## Source data

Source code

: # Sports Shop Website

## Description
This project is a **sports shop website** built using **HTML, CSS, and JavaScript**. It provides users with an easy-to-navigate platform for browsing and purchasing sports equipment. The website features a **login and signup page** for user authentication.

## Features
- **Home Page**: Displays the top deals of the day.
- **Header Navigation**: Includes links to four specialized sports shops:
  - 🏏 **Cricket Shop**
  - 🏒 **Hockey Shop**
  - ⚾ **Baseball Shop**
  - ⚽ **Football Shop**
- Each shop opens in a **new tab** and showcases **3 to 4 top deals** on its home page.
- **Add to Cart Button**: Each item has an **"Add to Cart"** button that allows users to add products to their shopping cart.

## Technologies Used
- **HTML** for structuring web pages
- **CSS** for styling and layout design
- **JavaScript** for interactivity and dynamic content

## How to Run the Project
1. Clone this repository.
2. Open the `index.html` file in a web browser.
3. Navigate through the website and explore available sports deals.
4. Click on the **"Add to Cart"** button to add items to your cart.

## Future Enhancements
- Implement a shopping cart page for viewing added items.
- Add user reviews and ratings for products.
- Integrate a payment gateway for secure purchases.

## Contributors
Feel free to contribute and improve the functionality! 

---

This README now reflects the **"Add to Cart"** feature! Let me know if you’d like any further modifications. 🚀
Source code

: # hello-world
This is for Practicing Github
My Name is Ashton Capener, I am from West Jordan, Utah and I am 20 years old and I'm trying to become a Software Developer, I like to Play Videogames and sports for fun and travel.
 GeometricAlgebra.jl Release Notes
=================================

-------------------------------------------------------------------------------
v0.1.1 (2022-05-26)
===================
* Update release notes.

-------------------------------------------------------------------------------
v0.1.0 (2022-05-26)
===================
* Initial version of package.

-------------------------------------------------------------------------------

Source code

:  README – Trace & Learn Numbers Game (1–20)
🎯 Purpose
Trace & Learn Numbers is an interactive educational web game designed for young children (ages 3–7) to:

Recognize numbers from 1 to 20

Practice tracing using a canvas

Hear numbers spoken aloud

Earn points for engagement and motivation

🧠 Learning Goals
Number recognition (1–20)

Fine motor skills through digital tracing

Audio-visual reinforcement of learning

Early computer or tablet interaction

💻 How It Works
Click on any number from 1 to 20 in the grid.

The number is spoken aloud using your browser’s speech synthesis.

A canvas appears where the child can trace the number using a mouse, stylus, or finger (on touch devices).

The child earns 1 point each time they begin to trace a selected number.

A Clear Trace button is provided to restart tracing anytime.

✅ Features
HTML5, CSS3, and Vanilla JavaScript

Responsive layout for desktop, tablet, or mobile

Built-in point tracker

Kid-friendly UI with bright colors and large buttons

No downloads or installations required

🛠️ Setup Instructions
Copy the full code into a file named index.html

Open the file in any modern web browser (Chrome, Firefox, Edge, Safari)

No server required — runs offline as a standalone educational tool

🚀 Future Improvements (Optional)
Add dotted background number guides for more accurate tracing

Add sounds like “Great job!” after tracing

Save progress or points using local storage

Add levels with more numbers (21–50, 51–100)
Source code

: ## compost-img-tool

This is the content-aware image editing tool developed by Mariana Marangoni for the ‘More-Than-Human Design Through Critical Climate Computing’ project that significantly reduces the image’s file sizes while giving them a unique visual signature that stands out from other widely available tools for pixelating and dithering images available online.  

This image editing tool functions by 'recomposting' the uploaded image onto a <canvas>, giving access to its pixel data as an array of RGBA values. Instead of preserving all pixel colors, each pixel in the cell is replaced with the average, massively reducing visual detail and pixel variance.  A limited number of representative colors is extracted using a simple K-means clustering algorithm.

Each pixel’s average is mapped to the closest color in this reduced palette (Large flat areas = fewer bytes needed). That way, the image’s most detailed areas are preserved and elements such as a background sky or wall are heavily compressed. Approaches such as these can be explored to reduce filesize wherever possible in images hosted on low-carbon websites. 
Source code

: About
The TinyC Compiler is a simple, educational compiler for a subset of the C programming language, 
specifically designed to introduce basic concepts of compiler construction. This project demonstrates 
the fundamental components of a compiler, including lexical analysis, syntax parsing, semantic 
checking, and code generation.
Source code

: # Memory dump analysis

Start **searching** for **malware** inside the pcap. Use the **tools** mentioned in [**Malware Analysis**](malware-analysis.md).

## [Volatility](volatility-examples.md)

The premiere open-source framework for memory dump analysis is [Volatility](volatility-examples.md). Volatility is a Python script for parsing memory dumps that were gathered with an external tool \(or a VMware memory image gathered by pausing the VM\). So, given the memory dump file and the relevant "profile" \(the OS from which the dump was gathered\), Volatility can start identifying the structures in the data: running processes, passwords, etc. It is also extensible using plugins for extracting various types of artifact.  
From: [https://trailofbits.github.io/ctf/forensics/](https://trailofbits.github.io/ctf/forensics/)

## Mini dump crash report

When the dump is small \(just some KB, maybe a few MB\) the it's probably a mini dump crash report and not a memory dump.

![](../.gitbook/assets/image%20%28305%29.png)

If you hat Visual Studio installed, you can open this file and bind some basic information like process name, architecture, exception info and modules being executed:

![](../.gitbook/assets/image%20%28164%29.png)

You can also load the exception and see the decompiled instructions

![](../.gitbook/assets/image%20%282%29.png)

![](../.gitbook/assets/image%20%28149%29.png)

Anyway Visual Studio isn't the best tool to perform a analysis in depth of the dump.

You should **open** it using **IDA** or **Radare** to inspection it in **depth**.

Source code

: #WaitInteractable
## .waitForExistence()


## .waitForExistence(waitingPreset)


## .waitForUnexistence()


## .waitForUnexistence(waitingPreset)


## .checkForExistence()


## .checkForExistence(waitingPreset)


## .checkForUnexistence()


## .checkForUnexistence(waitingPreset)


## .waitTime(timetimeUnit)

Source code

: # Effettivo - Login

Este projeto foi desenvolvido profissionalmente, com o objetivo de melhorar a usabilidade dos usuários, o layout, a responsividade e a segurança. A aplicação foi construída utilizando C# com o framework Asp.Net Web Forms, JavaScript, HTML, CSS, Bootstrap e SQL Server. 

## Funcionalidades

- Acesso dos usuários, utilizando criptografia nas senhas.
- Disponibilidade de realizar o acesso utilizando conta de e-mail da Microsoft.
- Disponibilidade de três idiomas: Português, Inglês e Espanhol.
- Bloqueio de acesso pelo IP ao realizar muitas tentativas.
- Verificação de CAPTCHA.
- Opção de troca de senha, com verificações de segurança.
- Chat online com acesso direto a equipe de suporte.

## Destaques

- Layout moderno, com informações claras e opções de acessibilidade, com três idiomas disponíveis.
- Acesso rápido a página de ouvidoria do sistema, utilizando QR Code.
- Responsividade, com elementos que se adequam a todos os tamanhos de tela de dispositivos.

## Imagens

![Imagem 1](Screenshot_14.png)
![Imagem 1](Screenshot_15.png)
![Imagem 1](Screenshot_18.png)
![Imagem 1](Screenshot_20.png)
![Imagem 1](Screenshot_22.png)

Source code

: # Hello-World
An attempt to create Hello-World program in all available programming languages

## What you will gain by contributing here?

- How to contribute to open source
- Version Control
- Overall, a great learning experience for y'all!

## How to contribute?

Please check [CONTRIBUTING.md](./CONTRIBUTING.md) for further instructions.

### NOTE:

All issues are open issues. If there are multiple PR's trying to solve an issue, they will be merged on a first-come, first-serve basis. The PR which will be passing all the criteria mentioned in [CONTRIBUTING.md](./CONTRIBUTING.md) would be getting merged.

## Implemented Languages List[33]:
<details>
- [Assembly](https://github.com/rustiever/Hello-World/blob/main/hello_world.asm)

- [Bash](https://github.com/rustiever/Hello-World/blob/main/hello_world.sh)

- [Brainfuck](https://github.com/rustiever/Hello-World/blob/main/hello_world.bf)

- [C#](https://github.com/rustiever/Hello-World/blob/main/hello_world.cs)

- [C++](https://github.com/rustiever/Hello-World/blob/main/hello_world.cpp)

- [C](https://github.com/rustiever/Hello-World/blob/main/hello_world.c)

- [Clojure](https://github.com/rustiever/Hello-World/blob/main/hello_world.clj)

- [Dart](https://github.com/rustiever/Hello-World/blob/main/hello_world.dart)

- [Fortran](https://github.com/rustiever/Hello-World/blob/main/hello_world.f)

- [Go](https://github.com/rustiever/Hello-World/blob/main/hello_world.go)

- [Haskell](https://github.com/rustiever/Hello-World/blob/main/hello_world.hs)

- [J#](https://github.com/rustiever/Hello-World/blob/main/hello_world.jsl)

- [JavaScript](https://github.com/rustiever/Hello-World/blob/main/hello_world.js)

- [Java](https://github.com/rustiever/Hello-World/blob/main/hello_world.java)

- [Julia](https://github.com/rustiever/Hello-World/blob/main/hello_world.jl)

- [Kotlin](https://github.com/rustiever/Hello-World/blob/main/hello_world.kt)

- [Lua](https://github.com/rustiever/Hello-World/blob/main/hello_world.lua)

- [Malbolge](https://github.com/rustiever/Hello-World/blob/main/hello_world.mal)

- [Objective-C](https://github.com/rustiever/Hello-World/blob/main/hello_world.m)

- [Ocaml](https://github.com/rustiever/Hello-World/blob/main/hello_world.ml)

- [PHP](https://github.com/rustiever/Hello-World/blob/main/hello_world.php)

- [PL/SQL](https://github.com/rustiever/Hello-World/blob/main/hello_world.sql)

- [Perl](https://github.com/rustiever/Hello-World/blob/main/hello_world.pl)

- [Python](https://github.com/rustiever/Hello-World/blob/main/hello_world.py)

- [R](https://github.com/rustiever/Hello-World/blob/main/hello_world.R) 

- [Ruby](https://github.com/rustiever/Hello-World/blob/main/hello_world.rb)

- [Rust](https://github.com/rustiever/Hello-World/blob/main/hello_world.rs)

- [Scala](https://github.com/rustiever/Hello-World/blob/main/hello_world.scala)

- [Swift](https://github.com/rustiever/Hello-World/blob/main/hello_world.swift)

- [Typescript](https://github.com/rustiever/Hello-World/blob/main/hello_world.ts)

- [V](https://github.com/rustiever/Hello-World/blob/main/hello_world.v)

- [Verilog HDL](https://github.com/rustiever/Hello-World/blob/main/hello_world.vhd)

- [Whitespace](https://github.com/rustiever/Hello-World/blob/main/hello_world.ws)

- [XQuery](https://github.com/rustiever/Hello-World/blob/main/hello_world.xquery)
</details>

## WHAT YOU SHOULD DO
When the entries above show the word "canvas" in a line, copy that line out.

## TASK RESPONSE
Practice tracing using a canvas
A canvas appears where the child can trace the number using a mouse, stylus, or finger (on touch devices).
This image editing tool functions by 'recomposting' the uploaded image onto a <canvas>, giving access to its pixel data as an array of RGBA values. Instead of preserving all pixel colors, each pixel in the cell is replaced with the average, massively reducing visual detail and pixel variance.  A limited number of representative colors is extracted using a simple K-means clustering algorithm.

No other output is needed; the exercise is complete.